REQUIRED ACTION:
Examine the records and identify each line that includes the string "beta". Copy those lines.

Rendered images with source text:
=== Begin Enclosure ===

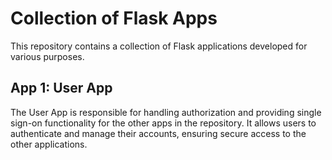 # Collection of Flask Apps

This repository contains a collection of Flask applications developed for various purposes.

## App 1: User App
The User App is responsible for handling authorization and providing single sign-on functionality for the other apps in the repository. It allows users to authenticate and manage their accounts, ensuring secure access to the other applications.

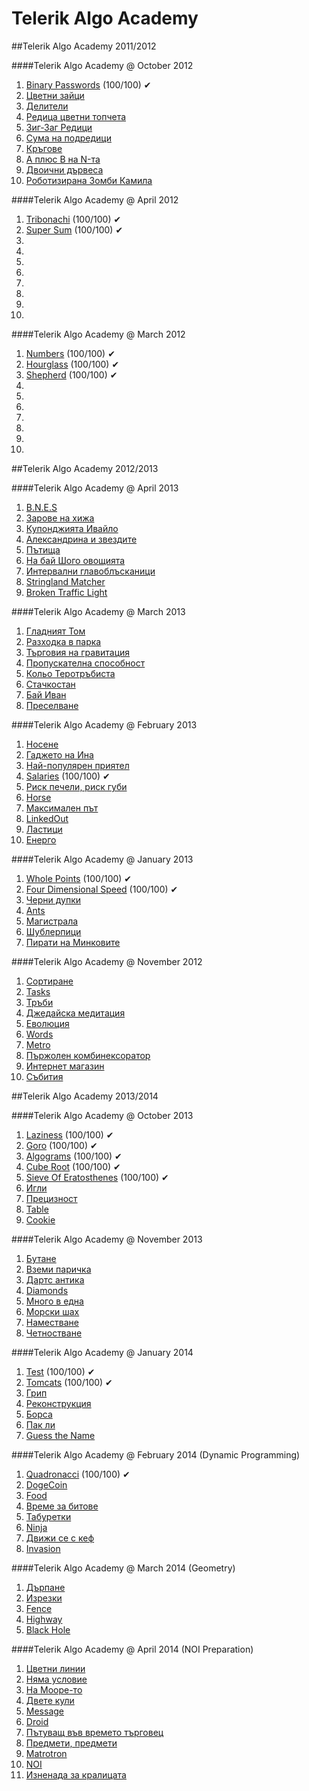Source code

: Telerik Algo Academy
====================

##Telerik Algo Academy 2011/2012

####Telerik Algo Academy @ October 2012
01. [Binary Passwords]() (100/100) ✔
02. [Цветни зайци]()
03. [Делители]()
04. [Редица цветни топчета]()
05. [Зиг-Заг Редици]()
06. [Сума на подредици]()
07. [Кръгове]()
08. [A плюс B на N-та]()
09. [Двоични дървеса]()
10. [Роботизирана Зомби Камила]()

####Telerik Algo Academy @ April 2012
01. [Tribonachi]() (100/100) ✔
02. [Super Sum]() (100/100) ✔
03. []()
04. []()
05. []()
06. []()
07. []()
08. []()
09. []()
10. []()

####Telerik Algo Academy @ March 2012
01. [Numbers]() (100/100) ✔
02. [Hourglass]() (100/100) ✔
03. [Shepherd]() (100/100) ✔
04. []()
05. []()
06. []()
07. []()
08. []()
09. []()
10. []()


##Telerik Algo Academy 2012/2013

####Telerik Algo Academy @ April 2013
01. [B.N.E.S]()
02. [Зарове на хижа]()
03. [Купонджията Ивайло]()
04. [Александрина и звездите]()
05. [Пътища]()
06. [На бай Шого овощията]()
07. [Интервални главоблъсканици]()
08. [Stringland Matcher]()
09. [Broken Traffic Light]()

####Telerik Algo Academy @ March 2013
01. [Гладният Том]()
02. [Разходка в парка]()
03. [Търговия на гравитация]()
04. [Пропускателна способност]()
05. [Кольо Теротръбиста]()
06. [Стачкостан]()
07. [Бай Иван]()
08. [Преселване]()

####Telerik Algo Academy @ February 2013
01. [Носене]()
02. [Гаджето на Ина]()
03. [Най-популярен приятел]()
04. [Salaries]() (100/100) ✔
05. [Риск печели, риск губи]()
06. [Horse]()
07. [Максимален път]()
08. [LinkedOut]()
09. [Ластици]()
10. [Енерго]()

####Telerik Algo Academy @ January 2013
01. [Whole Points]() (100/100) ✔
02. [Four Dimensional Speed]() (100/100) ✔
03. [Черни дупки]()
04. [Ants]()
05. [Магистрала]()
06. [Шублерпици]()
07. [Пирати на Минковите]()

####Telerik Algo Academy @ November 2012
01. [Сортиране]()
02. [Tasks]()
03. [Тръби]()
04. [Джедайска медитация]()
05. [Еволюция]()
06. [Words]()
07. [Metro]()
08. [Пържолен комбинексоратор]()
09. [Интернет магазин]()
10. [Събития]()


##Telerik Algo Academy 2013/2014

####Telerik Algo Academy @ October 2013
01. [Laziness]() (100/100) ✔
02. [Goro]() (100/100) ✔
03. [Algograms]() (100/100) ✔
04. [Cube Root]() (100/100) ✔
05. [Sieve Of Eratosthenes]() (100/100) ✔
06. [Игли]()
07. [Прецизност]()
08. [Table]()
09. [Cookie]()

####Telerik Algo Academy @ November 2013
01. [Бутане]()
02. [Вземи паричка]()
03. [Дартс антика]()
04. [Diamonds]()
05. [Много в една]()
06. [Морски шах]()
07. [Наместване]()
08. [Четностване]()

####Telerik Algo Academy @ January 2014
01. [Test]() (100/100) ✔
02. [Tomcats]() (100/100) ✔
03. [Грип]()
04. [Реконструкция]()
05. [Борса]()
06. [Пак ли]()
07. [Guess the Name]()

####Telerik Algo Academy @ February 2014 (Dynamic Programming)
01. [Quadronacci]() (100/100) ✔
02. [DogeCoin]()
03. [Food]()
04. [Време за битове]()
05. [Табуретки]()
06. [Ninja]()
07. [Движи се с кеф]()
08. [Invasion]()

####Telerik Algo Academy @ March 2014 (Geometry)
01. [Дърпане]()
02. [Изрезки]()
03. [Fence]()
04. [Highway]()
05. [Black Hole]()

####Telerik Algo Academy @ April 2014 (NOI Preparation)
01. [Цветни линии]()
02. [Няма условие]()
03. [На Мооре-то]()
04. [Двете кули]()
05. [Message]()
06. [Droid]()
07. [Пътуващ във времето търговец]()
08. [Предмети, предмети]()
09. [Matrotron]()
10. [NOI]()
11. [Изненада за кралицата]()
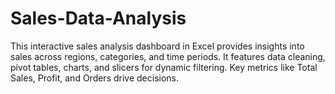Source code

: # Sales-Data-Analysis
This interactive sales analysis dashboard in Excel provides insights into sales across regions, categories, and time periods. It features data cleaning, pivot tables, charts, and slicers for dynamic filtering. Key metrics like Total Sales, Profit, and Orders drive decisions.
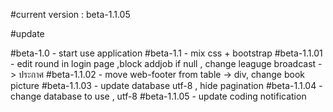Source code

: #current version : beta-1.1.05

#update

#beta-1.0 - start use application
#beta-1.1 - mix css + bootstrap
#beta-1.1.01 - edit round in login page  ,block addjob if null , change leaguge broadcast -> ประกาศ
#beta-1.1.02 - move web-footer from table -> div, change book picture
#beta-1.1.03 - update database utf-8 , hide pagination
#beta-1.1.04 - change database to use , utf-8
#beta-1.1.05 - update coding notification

=== End Enclosure ===

ANSWER FOR THE TASK:
: #current version : beta-1.1.05
#beta-1.0 - start use application
#beta-1.1 - mix css + bootstrap
#beta-1.1.01 - edit round in login page  ,block addjob if null , change leaguge broadcast -> ประกาศ
#beta-1.1.02 - move web-footer from table -> div, change book picture
#beta-1.1.03 - update database utf-8 , hide pagination
#beta-1.1.04 - change database to use , utf-8
#beta-1.1.05 - update coding notification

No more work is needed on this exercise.